Bioinformatics Advance Access originally published online on January 28, 2009
Bioinformatics 2009 25(6):787-794; doi:10.1093/bioinformatics/btp056
| ||||||||||||||||||||||||||||||||||||||||||||||||||||||||||||||||||||||
Automated procedure for candidate compound selection in GC-MS metabolomics based on prediction of Kovats retention index
1Applied Bioinformatics, Plant Research International, 2Centre for BioSystems Genomics (CBSG), Droevendaalsesteeg 1 and 3Laboratory of Bioinformatics, Wageningen University, Dreijenlaan 3, Wageningen, The Netherlands
*To whom correspondence should be addressed.
| Abstract |
|---|
Motivation: Matching both the retention index (RI) and the mass spectrum of an unknown compound against a mass spectral reference library provides strong evidence for a correct identification of that compound.
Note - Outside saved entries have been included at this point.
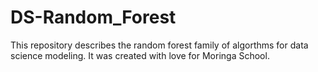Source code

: # DS-Random_Forest

This repository describes the random forest family of algorthms for data science modeling. It was created with love for Moringa School.
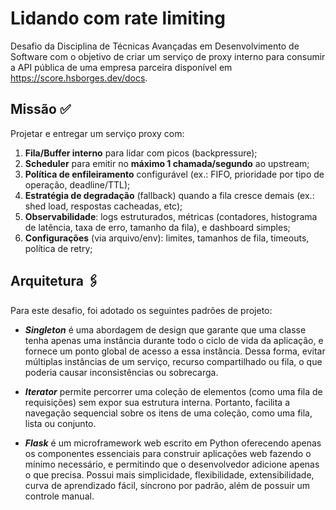 # Lidando com rate limiting

Desafio da Disciplina de Técnicas Avançadas em Desenvolvimento de Software com o objetivo de criar um serviço de proxy interno para consumir a API pública de uma empresa parceira disponível em https://score.hsborges.dev/docs.

## Missão ✅

Projetar e entregar um serviço proxy com:

1. **Fila/Buffer interno** para lidar com picos (backpressure);
2. **Scheduler** para emitir no **máximo 1 chamada/segundo** ao upstream;
3. **Política de enfileiramento** configurável (ex.: FIFO, prioridade por tipo de operação, deadline/TTL);
4. **Estratégia de degradação** (fallback) quando a fila cresce demais (ex.: shed load, respostas cacheadas, etc);
5. **Observabilidade**: logs estruturados, métricas (contadores, histograma de latência, taxa de erro, tamanho da fila), e dashboard simples;
6. **Configurações** (via arquivo/env): limites, tamanhos de fila, timeouts, política de retry;

## Arquitetura 🖇️

Para este desafio, foi adotado os seguintes padrões de projeto:

- **_Singleton_** é uma abordagem de design que garante que uma classe tenha apenas uma instância durante todo o ciclo de vida da aplicação, e fornece um ponto global de acesso a essa instância. Dessa forma, evitar múltiplas instâncias de um serviço, recurso compartilhado ou fila, o que poderia causar inconsistências ou sobrecarga.
- **_Iterator_** permite percorrer uma coleção de elementos (como uma fila de requisições) sem expor sua estrutura interna. Portanto, facilita a navegação sequencial sobre os itens de uma coleção, como uma fila, lista ou conjunto.

- **_Flask_** é um microframework web escrito em Python oferecendo apenas os componentes essenciais para construir aplicações web fazendo o mínimo necessário, e permitindo que o desenvolvedor adicione apenas o que precisa. Possui mais simplicidade, flexibilidade, extensibilidade, curva de aprendizado fácil, síncrono por padrão, além de possuir um controle manual.
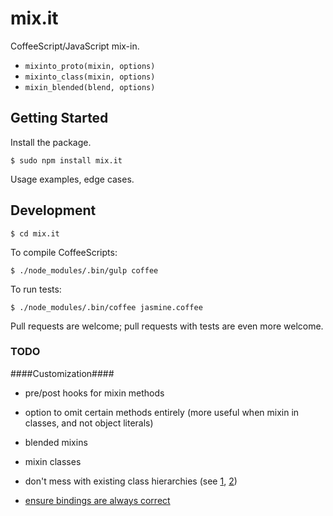 # mix.it

CoffeeScript/JavaScript mix-in.

* `mixinto_proto(mixin, options)`
* `mixinto_class(mixin, options)`
* `mixin_blended(blend, options)`

## Getting Started ##

Install the package.

    $ sudo npm install mix.it
    
Usage examples, edge cases.
    
## Development ##

    $ cd mix.it

To compile CoffeeScripts:

    $ ./node_modules/.bin/gulp coffee
    
To run tests:
    
    $ ./node_modules/.bin/coffee jasmine.coffee
    
Pull requests are welcome; pull requests with tests are even more welcome.


### TODO ###

####Customization#### 
* pre/post hooks for mixin methods
* option to omit certain methods entirely (more useful when mixin in classes, and not object literals)

* blended mixins
* mixin classes
* don't mess with existing class hierarchies (see [1](https://github.com/dentafrice/coffeescript-mixins/issues/1), [2](https://github.com/dentafrice/coffeescript-mixins/issues/2))
* [ensure bindings are always correct](https://github.com/dentafrice/coffeescript-mixins/issues/3)
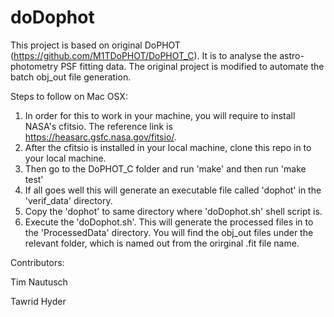 # doDophot
This project is based on original DoPHOT (https://github.com/M1TDoPHOT/DoPHOT_C).
It is to analyse the astro-photometry PSF fitting data. The original project is modified to automate the batch obj_out file generation.

Steps to follow on Mac OSX:
1. In order for this to work in your machine, you will require to install NASA's cfitsio. The reference link is https://heasarc.gsfc.nasa.gov/fitsio/. 
2. After the cfitsio is installed in your local machine, clone this repo in to your local machine.
3. Then go to the DoPHOT_C folder and run 'make' and then run 'make test'
4. If all goes well this will generate an executable file called 'dophot' in the 'verif_data' directory. 
5. Copy the 'dophot' to same directory where 'doDophot.sh' shell script is.
6. Execute the 'doDophot.sh'. This will generate the processed files in to the 'ProcessedData' directory. You will find the obj_out files under the relevant folder, which is named out from the orirginal .fit file name.

Contributors:

Tim Nautusch

Tawrid Hyder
Data on retention indices are, however, available for only a small fraction of the compounds in such libraries. We propose a quantitative structure-RI model that enables the ranking and filtering of putative identifications of compounds for which the predicted RI falls outside a predefined window.
Results: We constructed multiple linear regression and support vector regression (SVR) models using a set of descriptors obtained with a genetic algorithm as variable selection method. The SVR model is a significant improvement over previous models built for structurally diverse compounds as it covers a large range (360–4100) of RI values and gives better prediction of isomer compounds. The hit list reduction varied from 41% to 60% and depended on the size of the original hit list. Large hit lists were reduced to a greater extend compared with small hit lists.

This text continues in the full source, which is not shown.